Deficient monsoon rains have resulted in lower production for most crops this year, though the impact of it is likely to be more on farmers than consumers.
The agriculture ministry has estimated total foodgrain output for 2014-15 to plunge to a four-year-low of 257.07 million tonnes (MT), following than the record 265.57 MT level of 2013-14.
All crops, barring sugarcane, are expected to post production declines, as rainfall has been deficit in both the south-west (12.3 per cent below long period average) as well as North-East (33 per cent below normal) monsoon seasons.

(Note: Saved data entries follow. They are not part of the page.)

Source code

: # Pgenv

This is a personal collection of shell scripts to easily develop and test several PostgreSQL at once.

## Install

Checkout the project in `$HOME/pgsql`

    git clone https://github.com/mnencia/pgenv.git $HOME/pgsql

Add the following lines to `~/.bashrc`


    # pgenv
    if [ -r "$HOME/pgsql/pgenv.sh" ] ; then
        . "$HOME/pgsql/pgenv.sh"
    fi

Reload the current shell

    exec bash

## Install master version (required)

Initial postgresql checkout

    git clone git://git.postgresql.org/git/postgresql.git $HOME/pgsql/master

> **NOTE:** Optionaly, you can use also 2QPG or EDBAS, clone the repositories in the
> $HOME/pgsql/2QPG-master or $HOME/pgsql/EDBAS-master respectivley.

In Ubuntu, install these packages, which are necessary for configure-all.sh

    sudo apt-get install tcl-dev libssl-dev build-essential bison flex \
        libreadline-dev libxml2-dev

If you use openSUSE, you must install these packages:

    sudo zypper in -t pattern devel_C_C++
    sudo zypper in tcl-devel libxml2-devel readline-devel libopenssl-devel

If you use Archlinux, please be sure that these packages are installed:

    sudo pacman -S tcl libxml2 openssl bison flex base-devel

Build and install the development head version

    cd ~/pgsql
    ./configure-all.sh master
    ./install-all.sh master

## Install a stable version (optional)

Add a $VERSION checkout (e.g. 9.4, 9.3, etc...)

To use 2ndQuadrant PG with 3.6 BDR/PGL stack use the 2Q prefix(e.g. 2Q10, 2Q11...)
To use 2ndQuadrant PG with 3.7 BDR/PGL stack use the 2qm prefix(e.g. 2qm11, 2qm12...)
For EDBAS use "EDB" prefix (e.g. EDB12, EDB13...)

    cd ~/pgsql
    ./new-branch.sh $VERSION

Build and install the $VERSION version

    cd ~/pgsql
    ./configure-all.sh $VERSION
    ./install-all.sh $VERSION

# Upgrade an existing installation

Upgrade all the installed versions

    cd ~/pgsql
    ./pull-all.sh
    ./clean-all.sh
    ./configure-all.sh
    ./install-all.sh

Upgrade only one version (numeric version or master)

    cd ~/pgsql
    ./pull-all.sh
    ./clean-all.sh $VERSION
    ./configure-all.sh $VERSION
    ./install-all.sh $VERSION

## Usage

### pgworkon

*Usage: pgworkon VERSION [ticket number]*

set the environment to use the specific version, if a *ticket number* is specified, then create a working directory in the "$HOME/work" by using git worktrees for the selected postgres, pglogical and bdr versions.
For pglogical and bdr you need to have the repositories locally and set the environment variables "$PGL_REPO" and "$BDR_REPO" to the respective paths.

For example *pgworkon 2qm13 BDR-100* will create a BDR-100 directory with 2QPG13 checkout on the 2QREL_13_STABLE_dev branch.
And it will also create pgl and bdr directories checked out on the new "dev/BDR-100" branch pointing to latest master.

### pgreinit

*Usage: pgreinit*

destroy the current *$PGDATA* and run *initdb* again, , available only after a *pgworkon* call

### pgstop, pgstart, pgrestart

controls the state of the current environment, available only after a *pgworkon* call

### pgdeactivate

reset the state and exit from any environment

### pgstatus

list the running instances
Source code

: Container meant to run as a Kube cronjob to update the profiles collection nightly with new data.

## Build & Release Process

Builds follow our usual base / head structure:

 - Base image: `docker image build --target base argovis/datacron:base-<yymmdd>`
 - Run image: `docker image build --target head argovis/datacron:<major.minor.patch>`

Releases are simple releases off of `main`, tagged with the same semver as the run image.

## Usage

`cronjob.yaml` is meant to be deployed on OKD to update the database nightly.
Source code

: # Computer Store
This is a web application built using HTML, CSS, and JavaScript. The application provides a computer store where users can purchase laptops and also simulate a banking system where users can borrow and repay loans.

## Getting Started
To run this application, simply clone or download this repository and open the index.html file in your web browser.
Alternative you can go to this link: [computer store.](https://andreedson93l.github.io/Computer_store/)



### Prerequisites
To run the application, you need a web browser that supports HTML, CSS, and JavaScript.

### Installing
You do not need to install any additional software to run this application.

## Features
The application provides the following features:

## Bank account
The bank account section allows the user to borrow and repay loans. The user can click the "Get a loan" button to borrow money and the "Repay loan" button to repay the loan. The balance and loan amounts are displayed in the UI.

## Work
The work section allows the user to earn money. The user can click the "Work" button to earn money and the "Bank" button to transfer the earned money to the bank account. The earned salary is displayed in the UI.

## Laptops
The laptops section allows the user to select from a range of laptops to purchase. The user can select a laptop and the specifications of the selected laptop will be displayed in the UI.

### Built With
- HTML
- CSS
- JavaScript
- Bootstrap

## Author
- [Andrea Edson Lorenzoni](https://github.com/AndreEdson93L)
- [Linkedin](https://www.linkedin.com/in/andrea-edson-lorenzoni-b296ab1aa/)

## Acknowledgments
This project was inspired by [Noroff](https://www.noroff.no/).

The lower production is, however, unlikely to have any inflationary impact for two reasons.
The first is foodgrain stocks with government agencies. These, at 48.50 MT (which includes un-milled paddy in terms of rice) as on January 1, are almost twice the required minimum buffer norm of 21.41 MT for this date.
The second reason is global prices. These are currently lower for most agri-commodities, undermining the prospects for exports even while rendering imports cheaper. The possibility of domestic prices going up is more in pulses (where import options are limited) or indigenous edible oils like mustard and groundnut (as opposed to globally-traded and mass-consumed oils such as palm and soyabean).
The latest consumer price index numbers for January put out by the Central Statistics Office (CSO) shows food inflation at 6.13 per cent year-on-year.
Within this, the commodities recording higher retail-level inflation include pulses (9.37 per cent), dairy products (9.38 per cent), fruits (10.62 per cent) and vegetables (9 per cent), even as the same is low or negative in cereals, sugar, edible oils, eggs, fish and meat.
Lower production, on the other hand, would be a double whammy for farmers who are already facing price declines in cotton, sugar, rice and many other crops. That, to an extent, may also adversely affect rural incomes and consumption.
The CSO has pegged the overall growth rate for “agriculture, forestry and fishing” at 1.1 per cent this year, against the 3.7 per cent in 2013-14.
According to its assessment, the negative growth in agricultural crops will be more than offset through high output of horticultural produce (fruits and vegetables) and livestock products (milk, eggs and meat).